Tonelli largely worked on her own. She embraced a “radical poverty” with no possessions apart from a change of clothes, “without a name, without the security of a religious order, without belonging to any organization.” She said she did it for Jesus Christ, who asks us to give our lives for our friends. In the end, she did give her life. After nineteen years in Somalia, she was assassinated by unknown gunmen on October 5, 2003. No motive was ever discovered.

[Those] who count for nothing in the eyes of the world, but so much in the eyes of  God. . .have need of us, and we must be with them and for them, and it doesn’t matter at all if our action is like a drop of water in the ocean. Jesus Christ did not speak about results. He only spoke about loving each other, about washing each other’s feet, of forgiving each other always.”

Annalena Tonelli

“No devotion to the saints is more acceptable to God,” Erasmus wrote, “than the imitation of their virtues. Do you want to honor St. Francis? Then give away your wealth to the poor, restrain your evil impulses, and see in everyone you meet the image of Christ.”

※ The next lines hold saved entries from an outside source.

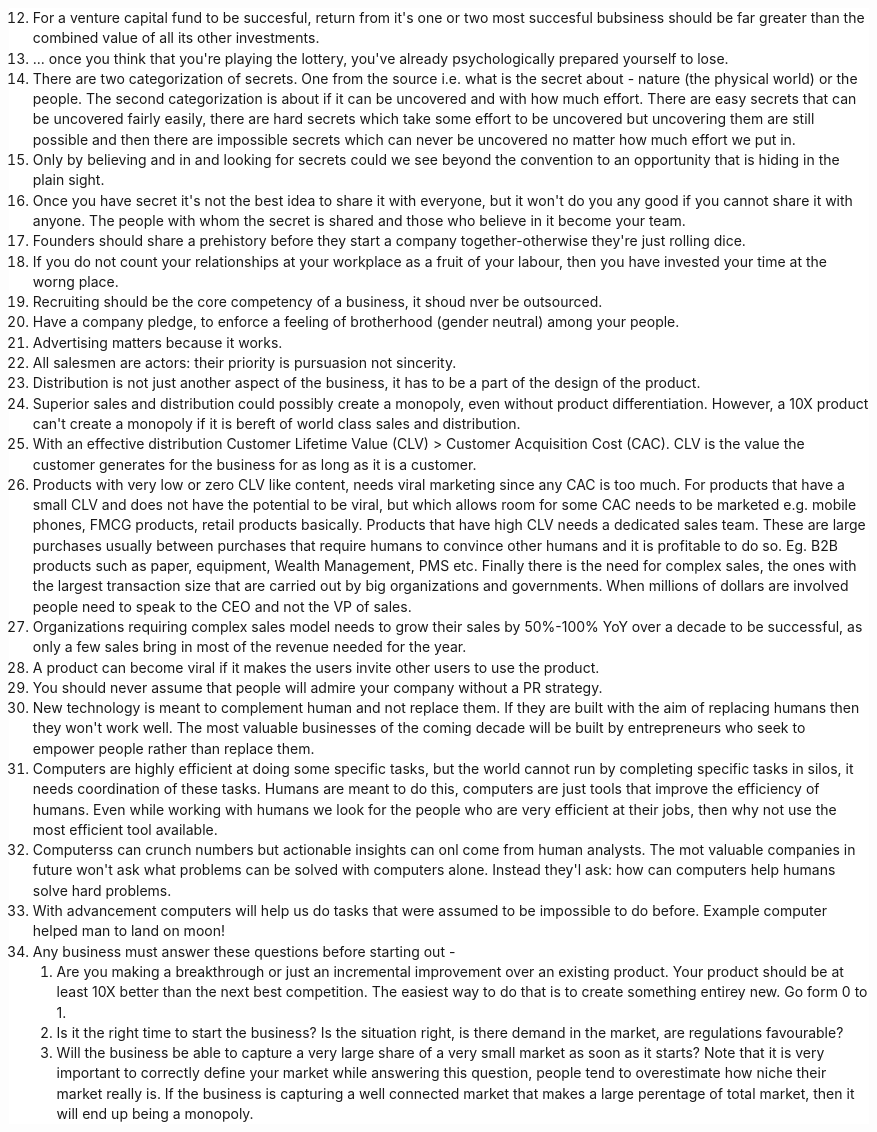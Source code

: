 12. For a venture capital fund to be succesful, return from it's one or two most succesful bubsiness should be far greater than the combined value of all its other investments.
13. ... once you think that you're playing the lottery, you've already psychologically prepared yourself to lose.
14. There are two categorization of secrets. One from the source i.e. what is the secret about - nature (the physical world) or the people. The second categorization is about if it can be uncovered and with how much effort. There are easy secrets that can be uncovered fairly easily, there are hard secrets which take some effort to be uncovered but uncovering them are still possible and then there are impossible secrets which can never be uncovered no matter how much effort we put in.
15. Only by believing and in and looking for secrets could we see beyond the convention to an opportunity that is hiding in the plain sight.
16. Once you have secret it's not the best idea to share it with everyone, but it won't do you any good if you cannot share it with anyone. The people with whom the secret is shared and those who believe in it become your team.
17. Founders should share a prehistory before they start a company together-otherwise they're just rolling dice.
18. If you do not count your relationships at your workplace as a fruit of your labour, then you have invested your time at the worng place.
19. Recruiting should be the core competency of a business, it shoud nver be outsourced.
20. Have a company pledge, to enforce a feeling of brotherhood (gender neutral) among your people.
21. Advertising matters because it works.
22. All salesmen are actors: their priority is pursuasion not sincerity.
23. Distribution is not just another aspect of the business, it has to be a part of the design of the product.
24. Superior sales and distribution could possibly create a monopoly, even without product differentiation. However, a 10X product can't create a monopoly if it is bereft of world class sales and distribution.
25. With an effective distribution Customer Lifetime Value (CLV) > Customer Acquisition Cost (CAC). CLV is the value the customer generates for the business for as long as it is a customer.
26. Products with very low or zero CLV like content, needs viral marketing since any CAC is too much. For products that have a small CLV and does not have the potential to be viral, but which allows room for some CAC needs to be marketed e.g. mobile phones, FMCG products, retail products basically. Products that have high CLV needs a dedicated sales team. These are large purchases usually between purchases that require humans to convince other humans and it is profitable to do so. Eg. B2B products such as paper, equipment, Wealth Management, PMS etc. Finally there is the need for complex sales, the ones with the largest transaction size that are carried out by big organizations and governments. When millions of dollars are involved people need to speak to the CEO and not the VP of sales.
27. Organizations requiring complex sales model needs to grow their sales by 50%-100% YoY over a decade to be successful, as only a few sales bring in most of the revenue needed for the year.
28. A product can become viral if it makes the users invite other users to use the product.
29. You should never assume that people will admire your company without a PR strategy.
30. New technology is meant to complement human and not replace them. If they are built with the aim of replacing humans then they won't work well. The most valuable businesses of the coming decade will be built by entrepreneurs who seek to empower people rather than replace them.
31. Computers are highly efficient at doing some specific tasks, but the world cannot run by completing specific tasks in silos, it needs coordination of these tasks. Humans are meant to do this, computers are just tools that improve the efficiency of humans. Even while working with humans we look for the people who are very efficient at their jobs, then why not use the most efficient tool available.
32. Computerss can crunch numbers but actionable insights can onl come from human analysts. The mot valuable companies in future won't ask what problems can be solved with computers alone. Instead they'l ask: how can computers help humans solve hard problems.
33. With advancement computers will help us do tasks that were assumed to be impossible to do before. Example computer helped man to land on moon!
34. Any business must answer these questions before starting out -
	1. Are you making a breakthrough or just an incremental improvement over an existing product. Your product should be at least 10X better than the next best competition. The easiest way to do that is to create something entirey new. Go form 0 to 1.
	2. Is it the right time to start the business? Is the situation right, is there demand in the market, are regulations favourable?
	3. Will the business be able to capture a very large share of a very small market as soon as it starts? Note that it is very important to correctly define your market while answering this question, people tend to overestimate how niche their market really is. If the business is capturing a well connected market that makes a large perentage of total market, then it will end up being a monopoly.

“You meet saints everywhere. They can be anywhere. They are people behaving decently in an indecent society.” –Kurt Vonnegut

Lawrence Cunningham refers to secular saints–men or women of no evident faith or even professed nonbelievers who possess such integrity of life, such uncompulsive and tolerant clarity of vision, and such subordination of their own interests to the service of humanity that the only word that comes close to describing them is saint. While not Christian, they appear to others to be Christlike. As an example, he cites Dr. Rieux, the protagonist in Albert Camus’ novel “The Plague.” I have known individuals who, while their lack of faith puzzled me, led lives of such goodness that, for lack of another word, they could only be described as holy.